United Nations Children Fund (UNICEF) reports that one in 12 children worldwide dies before the 5th birthday [19]. In 2011, nearly 2.9 million children representing 44% of children under 5 years died worldwide mainly from preventable childhood diseases [20]. Some identified causes of these deaths include child malnutrition, sepsis, pneumonia, meningitis, malaria, diarrhoea, upper respiratory infections, asphyxia, prematurity and low birth weights [21, 22, 23, 24]. Child stunting, defined as growth retardation due to inadequate consumption of food, is also a major contributor to child deaths [24]. Child malnutrition and stunted growth account for 40% and 20% of childhood deaths in Ghana, respectively [22].

Two of the interventions are the Ghana Child Health Policy (CHP) and the Child Health Strategy (CHS) [22]. These interventions focus on ways to improve accessibility to healthcare, guarantee quality of medical care and increase the demand for essential services [22]. Predominant diseases, such as cholera and diarrhoea that mostly affect infants, are targeted. Low-osmolarity oral rehydration salts and zinc are adopted to manage diarrhoea, and new vaccines against measles, pneumococcal disease and rotavirus are introduced. Immunization programs are widespread in Ghana, and there was an improvement in the immunization rate for measles from 68.8% in 1998 to 79.9% in 2008 and 87.7% in 2010 [22]. In 2000, community-based health planning and services (CHPS) and the Ghana Essential Health Intervention Project (GEHIP) were also established to reduce child mortality, particularly in rural areas [22, 25]. Under the CHPS and GEHIP, community healthcare officers are trained to treat malaria, diarrhoea, acute respiratory diseases and administer child immunizations [25]. These implemented policies have fuelled a drastic reduction in both infant and under-5 mortalities as shown in Figs. 3 and 4. Therefore, when compared with some states within the West African region, Ghana seems to have performed better in terms of reduction in under-5 mortality rates. For example, under-5 mortalities per 1000 live births in the selected West African countries are Mali (115/1000), Guinea Bissau (93/1000), Guinea (94/1000), Burkina Faso (89/1000), Niger (96/1000), Nigeria (109/1000) and Cote d’Ivoire (93/1000). Likewise, Ghana is better in infant mortality rates compared to Mali (75/1000), Guinea Bissau (60/1000), Guinea (61/1000), Burkina (61/1000), Nigeria (69/1000) and Cote d’Ivoire (67/1000) [26].
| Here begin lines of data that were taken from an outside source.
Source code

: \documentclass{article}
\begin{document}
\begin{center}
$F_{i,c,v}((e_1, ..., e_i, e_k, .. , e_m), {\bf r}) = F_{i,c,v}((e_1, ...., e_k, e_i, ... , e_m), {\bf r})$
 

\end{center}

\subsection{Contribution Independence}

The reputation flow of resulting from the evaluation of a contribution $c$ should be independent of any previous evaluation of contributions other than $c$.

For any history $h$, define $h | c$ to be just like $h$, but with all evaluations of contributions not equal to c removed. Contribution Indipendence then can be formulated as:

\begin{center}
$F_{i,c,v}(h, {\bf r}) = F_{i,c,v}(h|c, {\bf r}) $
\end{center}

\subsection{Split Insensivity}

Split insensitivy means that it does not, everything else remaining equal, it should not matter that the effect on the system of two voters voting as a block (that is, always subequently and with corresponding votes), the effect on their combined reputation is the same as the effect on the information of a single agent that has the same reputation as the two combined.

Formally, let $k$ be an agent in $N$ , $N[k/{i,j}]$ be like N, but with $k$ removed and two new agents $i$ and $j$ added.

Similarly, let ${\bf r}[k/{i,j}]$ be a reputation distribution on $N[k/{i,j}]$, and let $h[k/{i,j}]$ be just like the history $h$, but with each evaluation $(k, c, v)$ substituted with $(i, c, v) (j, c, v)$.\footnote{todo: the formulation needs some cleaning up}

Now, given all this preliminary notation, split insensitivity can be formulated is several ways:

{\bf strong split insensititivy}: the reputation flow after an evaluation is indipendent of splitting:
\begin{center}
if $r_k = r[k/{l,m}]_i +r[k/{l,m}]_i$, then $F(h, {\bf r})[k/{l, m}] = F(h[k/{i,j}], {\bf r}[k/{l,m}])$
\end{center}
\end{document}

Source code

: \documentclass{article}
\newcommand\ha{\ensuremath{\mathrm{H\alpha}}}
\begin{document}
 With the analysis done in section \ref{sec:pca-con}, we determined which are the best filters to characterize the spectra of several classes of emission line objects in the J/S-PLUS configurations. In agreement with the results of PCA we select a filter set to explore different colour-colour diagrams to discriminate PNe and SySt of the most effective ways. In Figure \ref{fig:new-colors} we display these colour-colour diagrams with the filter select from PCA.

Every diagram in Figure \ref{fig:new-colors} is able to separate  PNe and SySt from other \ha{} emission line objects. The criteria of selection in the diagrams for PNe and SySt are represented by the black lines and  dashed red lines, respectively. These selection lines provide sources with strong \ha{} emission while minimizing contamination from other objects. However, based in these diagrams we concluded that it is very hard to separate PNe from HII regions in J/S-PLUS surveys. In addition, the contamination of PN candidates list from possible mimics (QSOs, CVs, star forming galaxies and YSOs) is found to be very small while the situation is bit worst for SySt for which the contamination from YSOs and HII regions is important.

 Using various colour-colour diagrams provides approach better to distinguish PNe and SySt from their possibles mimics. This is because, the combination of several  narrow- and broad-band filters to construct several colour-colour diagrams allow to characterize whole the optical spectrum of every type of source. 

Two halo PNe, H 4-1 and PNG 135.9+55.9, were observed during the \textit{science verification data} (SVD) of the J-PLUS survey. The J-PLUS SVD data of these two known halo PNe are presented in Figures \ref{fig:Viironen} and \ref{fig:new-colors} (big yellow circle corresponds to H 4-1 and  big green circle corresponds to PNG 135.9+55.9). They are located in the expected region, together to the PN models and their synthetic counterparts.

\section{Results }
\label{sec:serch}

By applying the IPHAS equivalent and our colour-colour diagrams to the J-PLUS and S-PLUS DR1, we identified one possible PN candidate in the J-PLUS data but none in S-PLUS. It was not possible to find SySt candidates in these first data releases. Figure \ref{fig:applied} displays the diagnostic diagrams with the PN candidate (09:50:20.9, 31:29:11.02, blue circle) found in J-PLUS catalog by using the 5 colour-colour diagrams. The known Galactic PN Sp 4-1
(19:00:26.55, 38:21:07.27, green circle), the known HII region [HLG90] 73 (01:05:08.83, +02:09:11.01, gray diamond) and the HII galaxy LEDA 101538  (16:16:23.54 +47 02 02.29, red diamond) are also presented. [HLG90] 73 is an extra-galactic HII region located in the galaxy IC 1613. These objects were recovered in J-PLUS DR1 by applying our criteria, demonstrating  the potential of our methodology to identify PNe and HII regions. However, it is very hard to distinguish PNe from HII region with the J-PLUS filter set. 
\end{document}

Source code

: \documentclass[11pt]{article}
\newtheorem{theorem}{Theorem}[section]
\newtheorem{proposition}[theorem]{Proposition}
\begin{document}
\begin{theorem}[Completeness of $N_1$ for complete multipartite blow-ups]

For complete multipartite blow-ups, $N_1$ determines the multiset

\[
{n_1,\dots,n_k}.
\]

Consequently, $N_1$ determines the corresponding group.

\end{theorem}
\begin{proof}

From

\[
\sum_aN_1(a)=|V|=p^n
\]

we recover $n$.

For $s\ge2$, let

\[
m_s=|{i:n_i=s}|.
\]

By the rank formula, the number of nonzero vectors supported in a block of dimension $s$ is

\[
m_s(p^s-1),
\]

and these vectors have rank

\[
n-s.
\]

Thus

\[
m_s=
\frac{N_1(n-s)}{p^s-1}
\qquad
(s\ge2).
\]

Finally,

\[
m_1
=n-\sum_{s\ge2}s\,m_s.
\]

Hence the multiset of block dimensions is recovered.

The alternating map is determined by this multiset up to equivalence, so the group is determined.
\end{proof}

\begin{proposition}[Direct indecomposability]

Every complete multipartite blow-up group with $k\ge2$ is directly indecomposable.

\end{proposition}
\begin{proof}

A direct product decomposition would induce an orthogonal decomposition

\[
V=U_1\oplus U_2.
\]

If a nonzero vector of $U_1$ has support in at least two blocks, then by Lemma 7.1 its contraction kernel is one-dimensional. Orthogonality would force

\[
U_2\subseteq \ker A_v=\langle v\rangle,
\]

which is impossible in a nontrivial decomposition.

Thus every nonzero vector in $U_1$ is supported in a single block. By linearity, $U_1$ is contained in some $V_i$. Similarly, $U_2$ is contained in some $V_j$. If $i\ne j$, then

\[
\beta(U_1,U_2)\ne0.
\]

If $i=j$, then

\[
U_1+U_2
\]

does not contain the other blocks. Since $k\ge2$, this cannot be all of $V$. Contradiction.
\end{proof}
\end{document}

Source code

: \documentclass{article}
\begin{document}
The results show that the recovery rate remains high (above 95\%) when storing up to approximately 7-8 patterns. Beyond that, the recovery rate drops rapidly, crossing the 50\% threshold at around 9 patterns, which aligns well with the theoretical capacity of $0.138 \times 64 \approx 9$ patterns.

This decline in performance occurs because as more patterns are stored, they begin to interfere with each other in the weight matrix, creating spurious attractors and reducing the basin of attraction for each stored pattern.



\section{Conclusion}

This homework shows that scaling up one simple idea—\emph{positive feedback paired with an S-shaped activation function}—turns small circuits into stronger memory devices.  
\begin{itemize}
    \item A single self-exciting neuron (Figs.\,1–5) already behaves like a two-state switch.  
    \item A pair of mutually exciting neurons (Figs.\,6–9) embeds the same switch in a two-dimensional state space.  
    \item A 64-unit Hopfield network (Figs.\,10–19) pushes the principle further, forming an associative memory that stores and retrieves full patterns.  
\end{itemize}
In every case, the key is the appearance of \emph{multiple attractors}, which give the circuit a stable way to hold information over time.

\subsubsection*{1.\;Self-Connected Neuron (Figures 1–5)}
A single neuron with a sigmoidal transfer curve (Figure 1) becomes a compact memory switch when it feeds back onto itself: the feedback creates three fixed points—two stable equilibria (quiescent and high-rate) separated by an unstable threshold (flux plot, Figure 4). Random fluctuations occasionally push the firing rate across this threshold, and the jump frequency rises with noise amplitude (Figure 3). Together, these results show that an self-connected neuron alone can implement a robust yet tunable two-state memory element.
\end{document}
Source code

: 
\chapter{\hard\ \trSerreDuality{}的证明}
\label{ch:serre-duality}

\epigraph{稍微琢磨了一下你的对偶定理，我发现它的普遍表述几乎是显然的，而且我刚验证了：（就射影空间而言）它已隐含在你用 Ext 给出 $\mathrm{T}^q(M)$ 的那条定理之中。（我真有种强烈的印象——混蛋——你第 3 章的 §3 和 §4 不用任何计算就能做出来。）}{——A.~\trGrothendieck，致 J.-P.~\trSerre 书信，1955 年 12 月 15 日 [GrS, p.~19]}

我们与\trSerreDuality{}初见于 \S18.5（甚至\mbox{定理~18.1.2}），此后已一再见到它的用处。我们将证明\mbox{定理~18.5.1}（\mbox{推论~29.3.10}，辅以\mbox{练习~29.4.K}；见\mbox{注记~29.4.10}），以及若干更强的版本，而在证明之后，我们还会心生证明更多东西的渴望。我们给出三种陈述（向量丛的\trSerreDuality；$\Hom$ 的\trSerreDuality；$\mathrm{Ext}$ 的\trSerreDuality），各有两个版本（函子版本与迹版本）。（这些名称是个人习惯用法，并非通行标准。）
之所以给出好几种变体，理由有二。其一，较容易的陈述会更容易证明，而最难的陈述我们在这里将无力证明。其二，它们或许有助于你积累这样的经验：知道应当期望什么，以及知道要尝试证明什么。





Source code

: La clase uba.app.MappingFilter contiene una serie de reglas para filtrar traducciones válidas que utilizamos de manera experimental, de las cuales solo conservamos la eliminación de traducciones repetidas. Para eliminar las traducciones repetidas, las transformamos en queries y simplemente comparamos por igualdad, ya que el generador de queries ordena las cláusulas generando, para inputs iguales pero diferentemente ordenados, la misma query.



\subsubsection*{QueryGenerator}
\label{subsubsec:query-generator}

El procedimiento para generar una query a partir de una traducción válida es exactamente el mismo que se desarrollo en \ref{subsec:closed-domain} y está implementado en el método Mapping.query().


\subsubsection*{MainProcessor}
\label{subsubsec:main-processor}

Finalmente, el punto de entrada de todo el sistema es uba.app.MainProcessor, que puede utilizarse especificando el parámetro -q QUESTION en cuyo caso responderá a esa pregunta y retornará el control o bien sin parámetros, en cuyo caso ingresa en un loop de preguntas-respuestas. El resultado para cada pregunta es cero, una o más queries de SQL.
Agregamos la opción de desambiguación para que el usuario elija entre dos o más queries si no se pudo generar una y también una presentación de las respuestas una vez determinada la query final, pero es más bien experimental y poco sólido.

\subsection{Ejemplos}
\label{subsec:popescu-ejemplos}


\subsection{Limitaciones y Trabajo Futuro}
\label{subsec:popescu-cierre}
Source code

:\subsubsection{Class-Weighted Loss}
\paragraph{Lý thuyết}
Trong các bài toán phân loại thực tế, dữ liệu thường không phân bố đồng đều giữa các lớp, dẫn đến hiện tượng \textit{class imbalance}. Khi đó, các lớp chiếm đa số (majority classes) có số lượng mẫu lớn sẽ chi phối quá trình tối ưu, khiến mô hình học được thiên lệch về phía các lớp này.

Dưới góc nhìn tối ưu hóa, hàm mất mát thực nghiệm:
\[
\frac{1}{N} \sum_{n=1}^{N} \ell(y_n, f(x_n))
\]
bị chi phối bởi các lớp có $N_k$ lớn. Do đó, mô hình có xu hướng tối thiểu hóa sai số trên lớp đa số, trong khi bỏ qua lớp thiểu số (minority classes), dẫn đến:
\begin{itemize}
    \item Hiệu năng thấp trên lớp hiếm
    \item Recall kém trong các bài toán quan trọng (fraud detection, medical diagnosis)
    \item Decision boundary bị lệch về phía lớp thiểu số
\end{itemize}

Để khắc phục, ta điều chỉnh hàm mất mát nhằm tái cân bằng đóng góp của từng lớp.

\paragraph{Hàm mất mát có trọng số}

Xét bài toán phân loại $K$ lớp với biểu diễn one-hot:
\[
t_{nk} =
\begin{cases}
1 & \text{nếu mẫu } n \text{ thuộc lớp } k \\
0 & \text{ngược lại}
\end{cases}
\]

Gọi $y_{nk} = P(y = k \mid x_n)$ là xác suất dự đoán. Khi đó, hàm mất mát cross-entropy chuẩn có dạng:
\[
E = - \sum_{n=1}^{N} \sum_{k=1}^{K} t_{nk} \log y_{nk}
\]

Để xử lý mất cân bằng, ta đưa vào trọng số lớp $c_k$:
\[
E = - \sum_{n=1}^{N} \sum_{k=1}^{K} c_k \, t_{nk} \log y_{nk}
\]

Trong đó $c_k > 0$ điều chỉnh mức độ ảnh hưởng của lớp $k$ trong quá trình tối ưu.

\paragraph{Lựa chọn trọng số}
However, comparing under-5 mortality rate (per 1000 live births) with developed countries such as UK (4/1000), Australia (4/1000), Canada (5/1000), Italy (4/1000), Germany (4/1000), USA (7/1000) and Japan (3/1000) and infant mortality UK (4/1000), USA (6/1000), Australia (3/1000), Canada (4/1000), Germany (3/1000), Italy (3/1000) and Japan (2/1000), under-5 and infant mortality rates in Ghana are high [26]. Apparently, Ghana is not able to achieve the millennium development goal of reducing child mortality to 43/1000 live births [26].

Similarly, compared to other advanced/rapid developing countries such as Singapore (2/1000) and Malaysia (6/1000) and China (9/1000), Ghana lags behind in reducing infant and under-5 mortalities [26]. Surprisingly, many of these countries attained independence nearly the same period as Ghana [Ghana (1957) [27], Malaysia (1957) [28] and Singapore (1965) [29]. This indicates that the performance of the healthcare system has been sub-optimal, and the education aspects of the policies have not yet trickled down to remote communities. Some communities, for instance, still perceive child stunting (measure of chronic malnutrition in children) as normal, and therefore, related medical advice was sometimes neglected. Childhood malnutrition should be researched in depth. It is also imperative not to limit malnutrition to just weight, but also to the height of the child. Measuring height should be a critical part of assessing child growth. Breastfeeding programs should emphasize exclusive breastfeeding for the first 6 months to ensure that babies develop normally.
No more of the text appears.